INSTRUCTIONS TO FOLLOW -
Single out the lines of the material that contain "encounter" and copy them.

═══ TASK DATA ═══

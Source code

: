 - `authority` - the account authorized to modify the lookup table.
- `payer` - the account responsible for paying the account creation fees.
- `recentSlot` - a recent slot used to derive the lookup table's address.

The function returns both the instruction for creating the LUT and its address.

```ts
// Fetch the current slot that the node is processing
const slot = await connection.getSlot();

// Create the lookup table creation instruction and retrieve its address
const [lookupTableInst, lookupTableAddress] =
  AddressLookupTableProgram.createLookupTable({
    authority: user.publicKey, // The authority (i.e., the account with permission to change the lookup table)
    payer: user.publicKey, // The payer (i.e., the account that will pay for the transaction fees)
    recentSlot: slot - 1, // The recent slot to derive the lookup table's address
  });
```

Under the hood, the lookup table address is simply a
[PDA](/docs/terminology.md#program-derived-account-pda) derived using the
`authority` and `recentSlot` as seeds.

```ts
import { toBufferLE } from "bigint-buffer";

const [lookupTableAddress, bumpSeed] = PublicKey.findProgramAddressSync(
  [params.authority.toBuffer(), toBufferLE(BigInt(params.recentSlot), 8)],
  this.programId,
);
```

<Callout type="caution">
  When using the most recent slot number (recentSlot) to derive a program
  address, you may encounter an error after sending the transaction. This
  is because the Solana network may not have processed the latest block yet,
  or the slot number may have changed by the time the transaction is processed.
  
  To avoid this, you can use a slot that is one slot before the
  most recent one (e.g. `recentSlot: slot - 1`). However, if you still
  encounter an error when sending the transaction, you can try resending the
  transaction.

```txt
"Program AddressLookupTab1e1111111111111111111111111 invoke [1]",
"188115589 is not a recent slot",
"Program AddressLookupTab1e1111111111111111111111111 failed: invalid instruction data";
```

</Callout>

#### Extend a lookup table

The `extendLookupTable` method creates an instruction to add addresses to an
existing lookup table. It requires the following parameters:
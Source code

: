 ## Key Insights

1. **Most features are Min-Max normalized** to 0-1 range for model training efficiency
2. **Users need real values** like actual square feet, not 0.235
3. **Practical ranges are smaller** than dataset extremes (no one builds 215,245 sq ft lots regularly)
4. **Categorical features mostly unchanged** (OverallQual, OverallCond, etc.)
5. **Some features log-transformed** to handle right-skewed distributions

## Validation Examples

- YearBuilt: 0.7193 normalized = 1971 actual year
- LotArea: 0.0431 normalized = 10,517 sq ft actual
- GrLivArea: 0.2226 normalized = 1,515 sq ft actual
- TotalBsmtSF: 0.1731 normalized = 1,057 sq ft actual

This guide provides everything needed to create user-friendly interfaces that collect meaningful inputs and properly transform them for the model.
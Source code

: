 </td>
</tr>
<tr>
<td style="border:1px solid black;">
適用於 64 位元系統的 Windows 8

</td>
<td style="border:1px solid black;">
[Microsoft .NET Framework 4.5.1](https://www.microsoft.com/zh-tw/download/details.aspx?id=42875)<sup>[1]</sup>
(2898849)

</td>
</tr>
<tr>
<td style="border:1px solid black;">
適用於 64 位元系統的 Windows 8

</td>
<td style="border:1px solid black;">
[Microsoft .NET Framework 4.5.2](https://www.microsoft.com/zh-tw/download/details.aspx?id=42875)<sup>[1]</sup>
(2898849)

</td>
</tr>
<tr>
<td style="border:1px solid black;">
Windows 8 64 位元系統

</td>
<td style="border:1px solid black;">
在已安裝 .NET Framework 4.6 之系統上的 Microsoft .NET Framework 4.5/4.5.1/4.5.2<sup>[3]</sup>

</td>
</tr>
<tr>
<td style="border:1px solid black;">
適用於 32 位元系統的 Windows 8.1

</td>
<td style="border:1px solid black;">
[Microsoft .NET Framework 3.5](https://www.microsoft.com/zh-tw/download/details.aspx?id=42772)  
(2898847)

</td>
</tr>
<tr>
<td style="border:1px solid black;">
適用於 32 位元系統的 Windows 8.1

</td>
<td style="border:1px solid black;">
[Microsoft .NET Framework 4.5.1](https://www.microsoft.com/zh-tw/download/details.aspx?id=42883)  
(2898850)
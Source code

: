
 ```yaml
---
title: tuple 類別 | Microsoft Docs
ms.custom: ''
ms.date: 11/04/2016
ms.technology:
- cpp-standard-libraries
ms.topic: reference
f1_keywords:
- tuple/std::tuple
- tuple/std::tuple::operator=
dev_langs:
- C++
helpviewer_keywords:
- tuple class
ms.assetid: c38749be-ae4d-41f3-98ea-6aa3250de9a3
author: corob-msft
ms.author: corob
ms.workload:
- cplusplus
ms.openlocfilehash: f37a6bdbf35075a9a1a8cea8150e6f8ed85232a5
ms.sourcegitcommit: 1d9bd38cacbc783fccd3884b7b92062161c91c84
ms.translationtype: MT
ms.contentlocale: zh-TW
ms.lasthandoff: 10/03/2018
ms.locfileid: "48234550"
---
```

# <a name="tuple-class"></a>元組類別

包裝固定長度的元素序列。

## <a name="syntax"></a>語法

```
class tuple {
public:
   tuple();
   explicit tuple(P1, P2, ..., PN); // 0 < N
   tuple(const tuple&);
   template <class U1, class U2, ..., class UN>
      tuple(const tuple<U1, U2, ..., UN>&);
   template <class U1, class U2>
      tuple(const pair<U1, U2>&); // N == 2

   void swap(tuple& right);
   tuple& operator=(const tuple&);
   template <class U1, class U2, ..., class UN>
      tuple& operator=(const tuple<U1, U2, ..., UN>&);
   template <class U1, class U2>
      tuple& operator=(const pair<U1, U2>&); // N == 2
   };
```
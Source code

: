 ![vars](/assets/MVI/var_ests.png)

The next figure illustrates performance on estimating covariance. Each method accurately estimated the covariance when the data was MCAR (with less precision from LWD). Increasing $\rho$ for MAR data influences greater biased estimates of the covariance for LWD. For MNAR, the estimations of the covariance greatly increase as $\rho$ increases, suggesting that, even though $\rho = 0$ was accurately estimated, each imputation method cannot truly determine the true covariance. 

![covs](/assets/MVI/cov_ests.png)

═══

SOLUTION -
  address, you may encounter an error after sending the transaction. This
  encounter an error when sending the transaction, you can try resending the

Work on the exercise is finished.